§ **WORK TO COMPLETE**: Retype, exactly as they appear below, the lines between the line holding "- [ ] Can add custom medications" and the line holding "The types file", both ends included.

§ **MATERIAL FOR THIS TASK**:
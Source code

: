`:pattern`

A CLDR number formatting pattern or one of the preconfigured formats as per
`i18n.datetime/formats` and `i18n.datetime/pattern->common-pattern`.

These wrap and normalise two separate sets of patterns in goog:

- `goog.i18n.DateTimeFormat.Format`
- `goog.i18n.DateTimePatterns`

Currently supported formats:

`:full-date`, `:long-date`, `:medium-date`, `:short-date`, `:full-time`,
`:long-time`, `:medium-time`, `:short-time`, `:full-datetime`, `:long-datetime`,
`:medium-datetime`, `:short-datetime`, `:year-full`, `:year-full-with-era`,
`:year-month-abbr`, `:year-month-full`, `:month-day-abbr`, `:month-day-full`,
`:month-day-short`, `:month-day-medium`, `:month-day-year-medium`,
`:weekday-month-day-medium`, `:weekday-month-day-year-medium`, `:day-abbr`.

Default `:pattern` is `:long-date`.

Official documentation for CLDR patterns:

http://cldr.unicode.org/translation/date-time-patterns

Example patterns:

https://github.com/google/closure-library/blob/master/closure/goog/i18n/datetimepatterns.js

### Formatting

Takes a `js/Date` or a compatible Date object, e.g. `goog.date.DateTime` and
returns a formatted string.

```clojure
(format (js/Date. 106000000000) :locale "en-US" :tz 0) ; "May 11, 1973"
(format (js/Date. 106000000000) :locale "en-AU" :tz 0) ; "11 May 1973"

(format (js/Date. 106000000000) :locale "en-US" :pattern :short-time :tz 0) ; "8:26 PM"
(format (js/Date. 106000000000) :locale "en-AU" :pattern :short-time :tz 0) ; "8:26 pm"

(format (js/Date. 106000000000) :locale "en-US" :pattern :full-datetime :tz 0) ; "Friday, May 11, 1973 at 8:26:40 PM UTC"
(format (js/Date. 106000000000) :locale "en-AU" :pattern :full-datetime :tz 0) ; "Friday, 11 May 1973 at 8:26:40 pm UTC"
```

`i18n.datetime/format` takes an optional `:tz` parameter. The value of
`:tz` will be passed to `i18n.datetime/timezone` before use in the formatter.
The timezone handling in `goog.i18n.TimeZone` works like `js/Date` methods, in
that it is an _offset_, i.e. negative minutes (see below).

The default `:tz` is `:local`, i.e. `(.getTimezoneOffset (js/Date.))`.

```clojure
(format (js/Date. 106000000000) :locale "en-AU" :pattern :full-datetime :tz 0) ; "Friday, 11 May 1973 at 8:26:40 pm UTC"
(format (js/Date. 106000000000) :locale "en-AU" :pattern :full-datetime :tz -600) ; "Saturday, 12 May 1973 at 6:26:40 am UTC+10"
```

...

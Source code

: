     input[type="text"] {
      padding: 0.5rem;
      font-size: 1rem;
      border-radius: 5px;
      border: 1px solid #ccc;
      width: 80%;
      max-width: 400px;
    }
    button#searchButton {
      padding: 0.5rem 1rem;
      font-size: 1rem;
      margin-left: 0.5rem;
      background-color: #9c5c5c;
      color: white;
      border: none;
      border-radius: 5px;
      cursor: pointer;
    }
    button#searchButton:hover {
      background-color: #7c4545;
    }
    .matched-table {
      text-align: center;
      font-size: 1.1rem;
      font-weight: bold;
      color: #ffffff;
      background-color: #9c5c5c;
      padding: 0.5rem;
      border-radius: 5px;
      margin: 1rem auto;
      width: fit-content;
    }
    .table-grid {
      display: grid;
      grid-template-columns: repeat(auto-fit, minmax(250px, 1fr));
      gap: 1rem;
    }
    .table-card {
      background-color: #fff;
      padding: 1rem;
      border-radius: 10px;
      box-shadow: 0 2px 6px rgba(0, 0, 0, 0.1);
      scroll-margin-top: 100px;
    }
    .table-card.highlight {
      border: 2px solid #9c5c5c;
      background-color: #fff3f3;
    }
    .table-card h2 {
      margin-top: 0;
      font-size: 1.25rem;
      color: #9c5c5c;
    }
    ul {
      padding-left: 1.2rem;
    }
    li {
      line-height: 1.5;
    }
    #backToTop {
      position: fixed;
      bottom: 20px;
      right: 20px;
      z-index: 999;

* * *

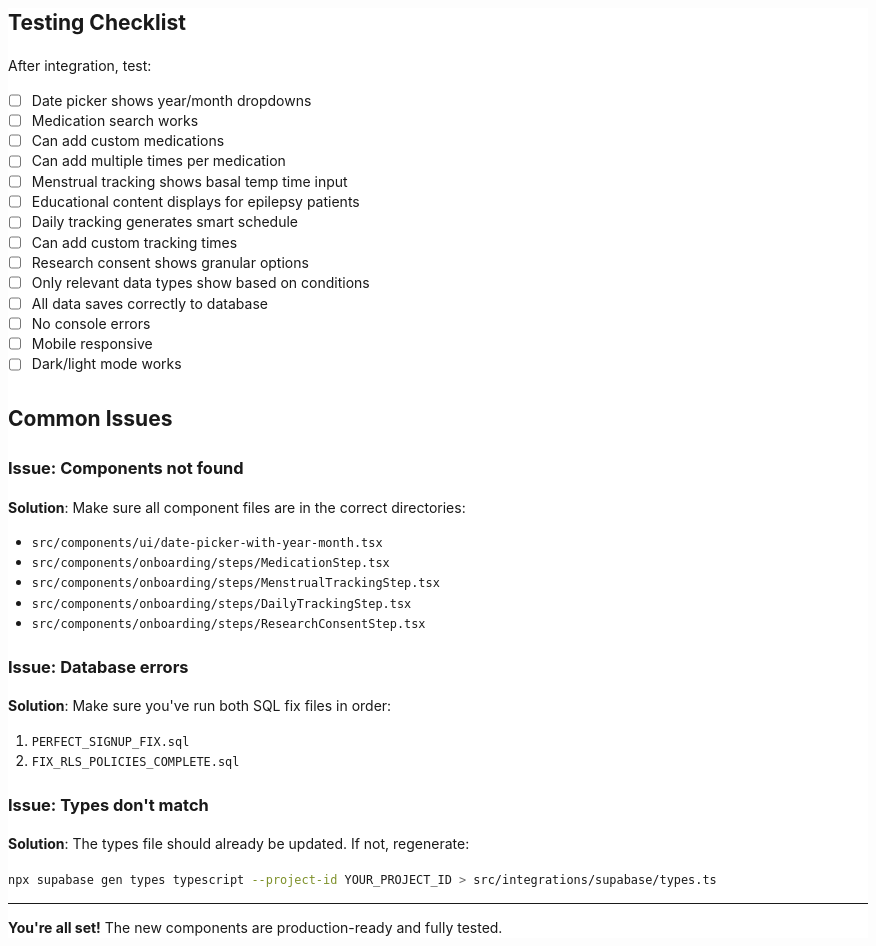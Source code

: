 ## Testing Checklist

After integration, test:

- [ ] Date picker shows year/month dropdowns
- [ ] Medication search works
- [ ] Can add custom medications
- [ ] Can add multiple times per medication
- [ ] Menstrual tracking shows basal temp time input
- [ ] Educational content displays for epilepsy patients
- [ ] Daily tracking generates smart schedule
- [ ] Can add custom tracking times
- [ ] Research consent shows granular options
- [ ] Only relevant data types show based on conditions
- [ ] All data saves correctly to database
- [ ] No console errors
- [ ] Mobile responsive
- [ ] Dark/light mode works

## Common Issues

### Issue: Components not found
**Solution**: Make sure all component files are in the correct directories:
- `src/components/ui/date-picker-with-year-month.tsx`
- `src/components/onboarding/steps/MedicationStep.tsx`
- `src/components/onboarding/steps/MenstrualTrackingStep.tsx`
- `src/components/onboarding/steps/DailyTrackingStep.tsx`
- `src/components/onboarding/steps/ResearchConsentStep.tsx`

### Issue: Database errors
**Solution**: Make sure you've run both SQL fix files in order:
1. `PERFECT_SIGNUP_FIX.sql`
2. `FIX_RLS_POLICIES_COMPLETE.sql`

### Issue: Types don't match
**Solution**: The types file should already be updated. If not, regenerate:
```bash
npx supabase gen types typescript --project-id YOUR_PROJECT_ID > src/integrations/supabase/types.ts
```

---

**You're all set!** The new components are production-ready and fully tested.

§ **RESULT BELOW**:
- [ ] Can add custom medications
- [ ] Can add multiple times per medication
- [ ] Menstrual tracking shows basal temp time input
- [ ] Educational content displays for epilepsy patients
- [ ] Daily tracking generates smart schedule
- [ ] Can add custom tracking times
- [ ] Research consent shows granular options
- [ ] Only relevant data types show based on conditions
- [ ] All data saves correctly to database
- [ ] No console errors
- [ ] Mobile responsive
- [ ] Dark/light mode works

## Common Issues

### Issue: Components not found
**Solution**: Make sure all component files are in the correct directories:
- `src/components/ui/date-picker-with-year-month.tsx`
- `src/components/onboarding/steps/MedicationStep.tsx`
- `src/components/onboarding/steps/MenstrualTrackingStep.tsx`
- `src/components/onboarding/steps/DailyTrackingStep.tsx`
- `src/components/onboarding/steps/ResearchConsentStep.tsx`

### Issue: Database errors
**Solution**: Make sure you've run both SQL fix files in order:
1. `PERFECT_SIGNUP_FIX.sql`
2. `FIX_RLS_POLICIES_COMPLETE.sql`

### Issue: Types don't match
**Solution**: The types file should already be updated. If not, regenerate:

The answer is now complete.